La place plus élevée qu'en France de l'industrie en Allemagne serait le principal facteur d'explication d'un engagement en recherche et développement des entreprises plus fort dans ce pays.

Incidemment, il faut observer que l'appréciation tirée des dépenses de R&D dans les deux pays quant au sens de leur effort de R&D devrait être corrigée de la réduction du poids de la valeur ajoutée industrielle qui s'y est produite.

À cet égard, la baisse plus importante du poids de l'industrie dans le PIB intervenu en France ne s'y est pas traduite par un creusement de l'écart des dépenses de R&D avec l'Allemagne à due proportion, ce qui pourrait suggérer qu'individuellement les firmes françaises du secteur ont fait un effort de R&D supérieur à celui des entreprises allemandes.

En prolongement de cette question, il faut noter que seules des analyses portant sur l'effort des firmes en concurrence permettraient de donner des indications sur l'impact des niveaux comparés de recherche et développement des deux pays sur leur compétitivité .

Par ailleurs, les éléments de comparaison peuvent comporter quelques imprécisions.

En premier lieu, les données relatives à l'effort de recherche et développement son fragiles. Elles peuvent décrire incomplètement les dépenses effectives consacrées à cette fonction par les firmes. Souvent issues de la comptabilité nationale, elles ne recouvrent pas la recherche et développement délocalisée , inconvénient qui va croissant à mesure qu'augmente la diversification géographique des centres de recherche à l'échelle du monde.
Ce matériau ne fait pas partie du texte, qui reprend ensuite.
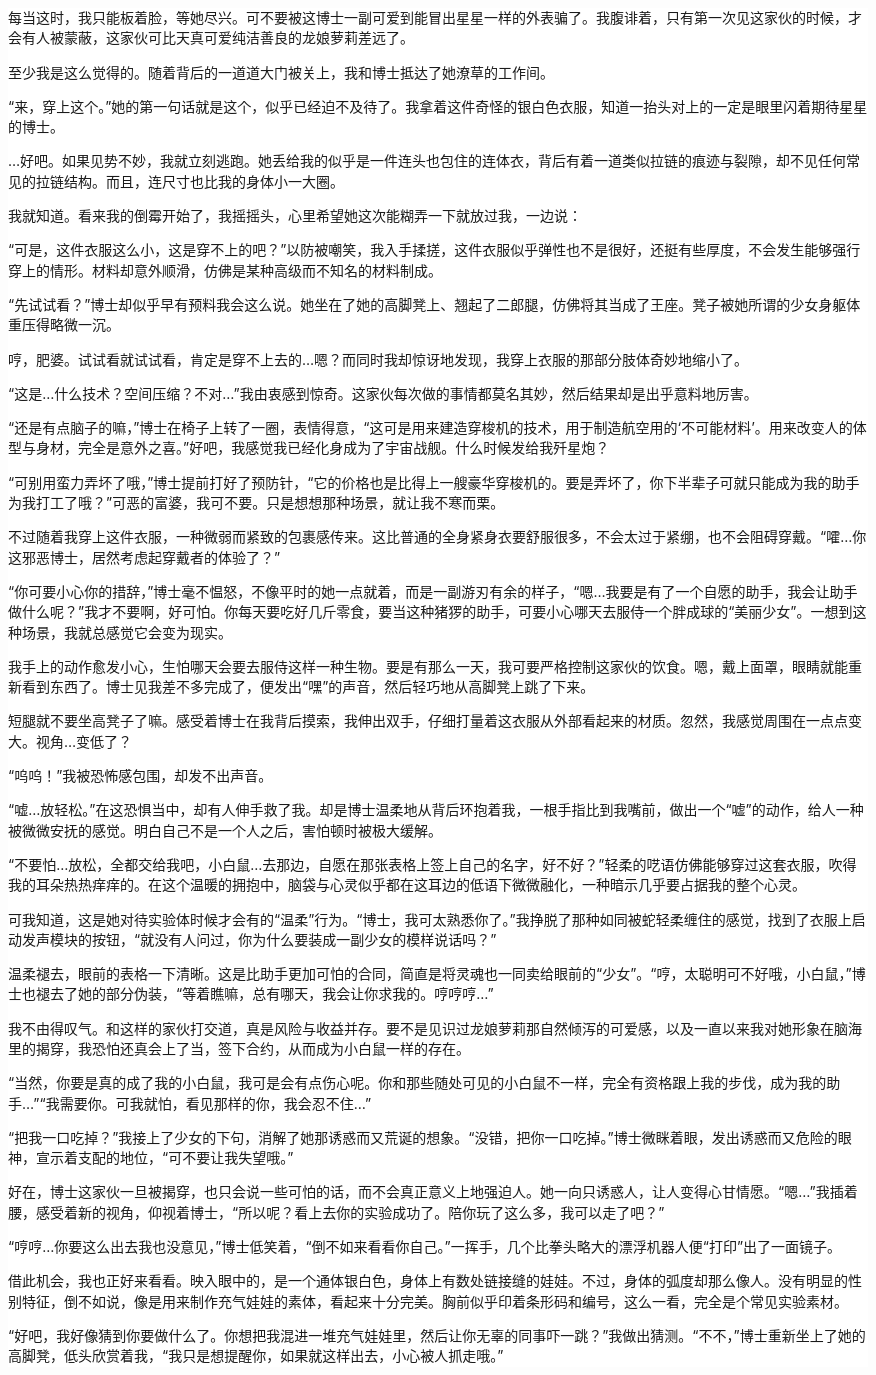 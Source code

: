 每当这时，我只能板着脸，等她尽兴。可不要被这博士一副可爱到能冒出星星一样的外表骗了。我腹诽着，只有第一次见这家伙的时候，才会有人被蒙蔽，这家伙可比天真可爱纯洁善良的龙娘萝莉差远了。

至少我是这么觉得的。随着背后的一道道大门被关上，我和博士抵达了她潦草的工作间。

“来，穿上这个。”她的第一句话就是这个，似乎已经迫不及待了。我拿着这件奇怪的银白色衣服，知道一抬头对上的一定是眼里闪着期待星星的博士。

…好吧。如果见势不妙，我就立刻逃跑。她丢给我的似乎是一件连头也包住的连体衣，背后有着一道类似拉链的痕迹与裂隙，却不见任何常见的拉链结构。而且，连尺寸也比我的身体小一大圈。

我就知道。看来我的倒霉开始了，我摇摇头，心里希望她这次能糊弄一下就放过我，一边说：

“可是，这件衣服这么小，这是穿不上的吧？”以防被嘲笑，我入手揉搓，这件衣服似乎弹性也不是很好，还挺有些厚度，不会发生能够强行穿上的情形。材料却意外顺滑，仿佛是某种高级而不知名的材料制成。

“先试试看？”博士却似乎早有预料我会这么说。她坐在了她的高脚凳上、翘起了二郎腿，仿佛将其当成了王座。凳子被她所谓的少女身躯体重压得略微一沉。

哼，肥婆。试试看就试试看，肯定是穿不上去的…嗯？而同时我却惊讶地发现，我穿上衣服的那部分肢体奇妙地缩小了。

“这是…什么技术？空间压缩？不对…”我由衷感到惊奇。这家伙每次做的事情都莫名其妙，然后结果却是出乎意料地厉害。

“还是有点脑子的嘛，”博士在椅子上转了一圈，表情得意，“这可是用来建造穿梭机的技术，用于制造航空用的‘不可能材料’。用来改变人的体型与身材，完全是意外之喜。”好吧，我感觉我已经化身成为了宇宙战舰。什么时候发给我歼星炮？

“可别用蛮力弄坏了哦，”博士提前打好了预防针，“它的价格也是比得上一艘豪华穿梭机的。要是弄坏了，你下半辈子可就只能成为我的助手为我打工了哦？”可恶的富婆，我可不要。只是想想那种场景，就让我不寒而栗。

不过随着我穿上这件衣服，一种微弱而紧致的包裹感传来。这比普通的全身紧身衣要舒服很多，不会太过于紧绷，也不会阻碍穿戴。“嚯…你这邪恶博士，居然考虑起穿戴者的体验了？”

“你可要小心你的措辞，”博士毫不愠怒，不像平时的她一点就着，而是一副游刃有余的样子，“嗯…我要是有了一个自愿的助手，我会让助手做什么呢？”我才不要啊，好可怕。你每天要吃好几斤零食，要当这种猪猡的助手，可要小心哪天去服侍一个胖成球的“美丽少女”。一想到这种场景，我就总感觉它会变为现实。

我手上的动作愈发小心，生怕哪天会要去服侍这样一种生物。要是有那么一天，我可要严格控制这家伙的饮食。嗯，戴上面罩，眼睛就能重新看到东西了。博士见我差不多完成了，便发出“嘿”的声音，然后轻巧地从高脚凳上跳了下来。

短腿就不要坐高凳子了嘛。感受着博士在我背后摸索，我伸出双手，仔细打量着这衣服从外部看起来的材质。忽然，我感觉周围在一点点变大。视角…变低了？

“呜呜！”我被恐怖感包围，却发不出声音。

“嘘…放轻松。”在这恐惧当中，却有人伸手救了我。却是博士温柔地从背后环抱着我，一根手指比到我嘴前，做出一个“嘘”的动作，给人一种被微微安抚的感觉。明白自己不是一个人之后，害怕顿时被极大缓解。

“不要怕…放松，全都交给我吧，小白鼠…去那边，自愿在那张表格上签上自己的名字，好不好？”轻柔的呓语仿佛能够穿过这套衣服，吹得我的耳朵热热痒痒的。在这个温暖的拥抱中，脑袋与心灵似乎都在这耳边的低语下微微融化，一种暗示几乎要占据我的整个心灵。

可我知道，这是她对待实验体时候才会有的“温柔”行为。“博士，我可太熟悉你了。”我挣脱了那种如同被蛇轻柔缠住的感觉，找到了衣服上启动发声模块的按钮，“就没有人问过，你为什么要装成一副少女的模样说话吗？”

温柔褪去，眼前的表格一下清晰。这是比助手更加可怕的合同，简直是将灵魂也一同卖给眼前的“少女”。“哼，太聪明可不好哦，小白鼠，”博士也褪去了她的部分伪装，“等着瞧嘛，总有哪天，我会让你求我的。哼哼哼…”

我不由得叹气。和这样的家伙打交道，真是风险与收益并存。要不是见识过龙娘萝莉那自然倾泻的可爱感，以及一直以来我对她形象在脑海里的揭穿，我恐怕还真会上了当，签下合约，从而成为小白鼠一样的存在。

“当然，你要是真的成了我的小白鼠，我可是会有点伤心呢。你和那些随处可见的小白鼠不一样，完全有资格跟上我的步伐，成为我的助手…”“我需要你。可我就怕，看见那样的你，我会忍不住…”

“把我一口吃掉？”我接上了少女的下句，消解了她那诱惑而又荒诞的想象。“没错，把你一口吃掉。”博士微眯着眼，发出诱惑而又危险的眼神，宣示着支配的地位，“可不要让我失望哦。”

好在，博士这家伙一旦被揭穿，也只会说一些可怕的话，而不会真正意义上地强迫人。她一向只诱惑人，让人变得心甘情愿。“嗯…”我插着腰，感受着新的视角，仰视着博士，“所以呢？看上去你的实验成功了。陪你玩了这么多，我可以走了吧？”

“哼哼…你要这么出去我也没意见，”博士低笑着，“倒不如来看看你自己。”一挥手，几个比拳头略大的漂浮机器人便“打印”出了一面镜子。

借此机会，我也正好来看看。映入眼中的，是一个通体银白色，身体上有数处链接缝的娃娃。不过，身体的弧度却那么像人。没有明显的性别特征，倒不如说，像是用来制作充气娃娃的素体，看起来十分完美。胸前似乎印着条形码和编号，这么一看，完全是个常见实验素材。

“好吧，我好像猜到你要做什么了。你想把我混进一堆充气娃娃里，然后让你无辜的同事吓一跳？”我做出猜测。“不不，”博士重新坐上了她的高脚凳，低头欣赏着我，“我只是想提醒你，如果就这样出去，小心被人抓走哦。”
En second lieu, elles ne rendent pas nécessairement compte du volume comparé de recherche puisqu'elles sont influencées par les coûts qui peuvent varier d'un pays à l'autre. Sans doute est-il vrai qu'un pays qui paye mieux ses chercheurs a théoriquement plus de chances d'attirer les meilleurs d'entre eux, mais cette relation théorique appelle plus de vérifications empiriques pour être accueillie sans réserves. Au demeurant, les écarts de rémunération des chercheurs, entre la France et l'Allemagne, paraissent, appréciés en moyenne, à l'avantage de la France. Ce n'est pas la rémunération par tête qui paraît différencier les deux pays mais le nombre des effectifs apparemment voués à la recherche 25 ( * ) .

Enfin et, peut-être surtout, au-delà de la fragilité des données, il existe des incertitudes sur l'efficacité de la recherche et développement.

Au demeurant, la similitude des progrès de la productivité générale des facteurs - faible dans les deux pays - n'incline pas à conclure à une sur-performance de l'Allemagne sur la France. En réalité, plutôt que de divergences en ce domaine c'est l'analogie des problèmes rencontrés qu'il faut soulever. À cet égard, l'un et l'autre pays paraissent éloignés de la « frontière technologique » et devraient faire davantage d'efforts pour s'en rapprocher.


* 23 Cet écart appelle sans doute quelques nuances puisqu'il provient probablement pour une part de l'application de règles d'imputation assez conventionnelles qui se combinent avec des différences dans les structures d'animation de la recherche.

* 24 Voir en particulier, le rapport d'information n° 442 (2007-2008) du 2 juillet 2008 - Délégation à la planification - Sénat « Enseignement supérieur : le défi des classements » à propos du classement de Shanghai.

* 25 Seul un examen soigneux de ces effectifs permettrait d'apprécier la réalité de cet écart.